Re: [RFC PATCH 0/6] Do not call ->writepage[s] from direct reclaim and use a_ops->writepages() where possible

linux-fsdevel.vger.kernel.org archive mirror
 help / color / mirror / Atom feed

From: Mel Gorman <mel@csn.ul.ie>
To: Andrea Arcangeli <aarcange@redhat.com>
Cc: Christoph Hellwig <hch@infradead.org>,
	linux-kernel@vger.kernel.org, linux-fsdevel@vger.kernel.org,
	linux-mm@kvack.org, Dave Chinner <david@fromorbit.com>,
	Chris Mason <chris.mason@oracle.com>,
	Nick Piggin <npiggin@suse.de>, Rik van Riel <riel@redhat.com>
Subject: Re: [RFC PATCH 0/6] Do not call ->writepage[s] from direct reclaim and use a_ops->writepages() where possible
Date: Tue, 15 Jun 2010 16:38:38 +0100	[thread overview]
Message-ID: <20100615153838.GO26788@csn.ul.ie> (raw)
In-Reply-To: <20100615150850.GF28052@random.random>

On Tue, Jun 15, 2010 at 05:08:50PM +0200, Andrea Arcangeli wrote:
> On Tue, Jun 15, 2010 at 10:43:42AM -0400, Christoph Hellwig wrote:
> > Other callers of ->writepage are fine because they come from a
> > controlled environment with relatively little stack usage.  The problem
> > with direct reclaim is that we splice multiple stack hogs ontop of each
> > other.
> 
> It's not like we're doing a stack recursive algorithm in kernel. These
> have to be "controlled hogs", so we must have space to run 4/5 of them
> on top of each other, that's the whole point.
> 
> I'm aware the ->writepage can run on any alloc_pages, but frankly I
> don't see a whole lot of difference between regular kernel code paths
> or msync. Sure they can be at higher stack usage, but not like with
> only 1000bytes left.
> 

That is pretty much what Dave is claiming here at
http://lkml.org/lkml/2010/4/13/121 where if mempool_alloc_slab() needed
to allocate a page and writepage was entered, there would have been a
a problem.

I disagreed with his fix which is what led to this series as an alternative.

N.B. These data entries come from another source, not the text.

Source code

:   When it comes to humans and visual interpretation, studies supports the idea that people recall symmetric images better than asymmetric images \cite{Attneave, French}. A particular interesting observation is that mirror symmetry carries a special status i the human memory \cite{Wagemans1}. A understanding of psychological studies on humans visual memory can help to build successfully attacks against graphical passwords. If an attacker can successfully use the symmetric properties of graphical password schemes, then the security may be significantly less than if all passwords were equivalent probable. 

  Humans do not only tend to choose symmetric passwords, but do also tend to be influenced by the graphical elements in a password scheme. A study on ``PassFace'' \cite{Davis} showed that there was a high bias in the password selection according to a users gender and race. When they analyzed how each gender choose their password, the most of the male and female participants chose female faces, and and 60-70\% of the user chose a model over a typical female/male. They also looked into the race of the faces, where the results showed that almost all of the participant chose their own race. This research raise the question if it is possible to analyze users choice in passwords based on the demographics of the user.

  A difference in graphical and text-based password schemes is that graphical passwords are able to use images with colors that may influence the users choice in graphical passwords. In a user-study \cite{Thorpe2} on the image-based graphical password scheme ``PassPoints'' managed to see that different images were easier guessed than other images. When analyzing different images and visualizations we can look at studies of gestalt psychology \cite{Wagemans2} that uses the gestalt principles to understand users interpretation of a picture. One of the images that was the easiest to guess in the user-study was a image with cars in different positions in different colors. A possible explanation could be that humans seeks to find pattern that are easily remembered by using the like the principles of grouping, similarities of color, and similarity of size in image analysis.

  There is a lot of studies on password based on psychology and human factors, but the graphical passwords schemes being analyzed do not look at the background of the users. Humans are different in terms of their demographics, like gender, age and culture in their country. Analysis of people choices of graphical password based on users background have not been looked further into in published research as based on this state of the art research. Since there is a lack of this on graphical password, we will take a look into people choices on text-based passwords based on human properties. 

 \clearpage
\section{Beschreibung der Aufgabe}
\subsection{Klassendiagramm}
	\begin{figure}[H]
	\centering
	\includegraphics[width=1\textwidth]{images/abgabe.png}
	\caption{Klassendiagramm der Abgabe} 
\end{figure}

> > And seriously, if the VM isn't stopped from calling ->writepage from
> > reclaim context we FS people will simply ignore any ->writepage from
> > reclaim context.  Been there, done that and never again.
> > 
> > Just wondering, what filesystems do your hugepage testing systems use?
> > If it's any of the ext4/btrfs/xfs above you're already seeing the
> > filesystem refuse ->writepage from both kswapd and direct reclaim,
> > so Mel's series will allow us to reclaim pages from more contexts
> > than before.
> 
> fs ignoring ->writepage during memory pressure (even from kswapd) is
> broken, this is not up to the fs to decide. I'm using ext4 on most of
> my testing, it works ok, but it doesn't make it right (if fact if
> performance declines without that hack, it may prove VM needs fixing,
> it doesn't justify the hack).
> 

Broken or not, it's what some of them are doing to avoid stack
overflows. Worst, they are ignoring both kswapd and direct reclaim when they
only really needed to ignore kswapd. With this series at least, the
check for PF_MEMALLOC in ->writepage can be removed

> If you don't throttle against kswapd, or if even kswapd can't turn a
> dirty page into a clean one, you can get oom false positives. Anything
> is better than that.

This series would at least allow kswapd to turn dirty pages into clean
ones so it's an improvement.

> (provided you've proper stack instrumentation to
> notice when there is risk of a stack overflow, it's ages I never seen
> a stack overflow debug detector report)
> 
> The irq stack must be enabled and this isn't about direct reclaim but
> about irqs in general and their potential nesting with softirq calls
> too.
> 
> Also note, there's nothing that prevents us from switching the stack
> to something else the moment we enter direct reclaim.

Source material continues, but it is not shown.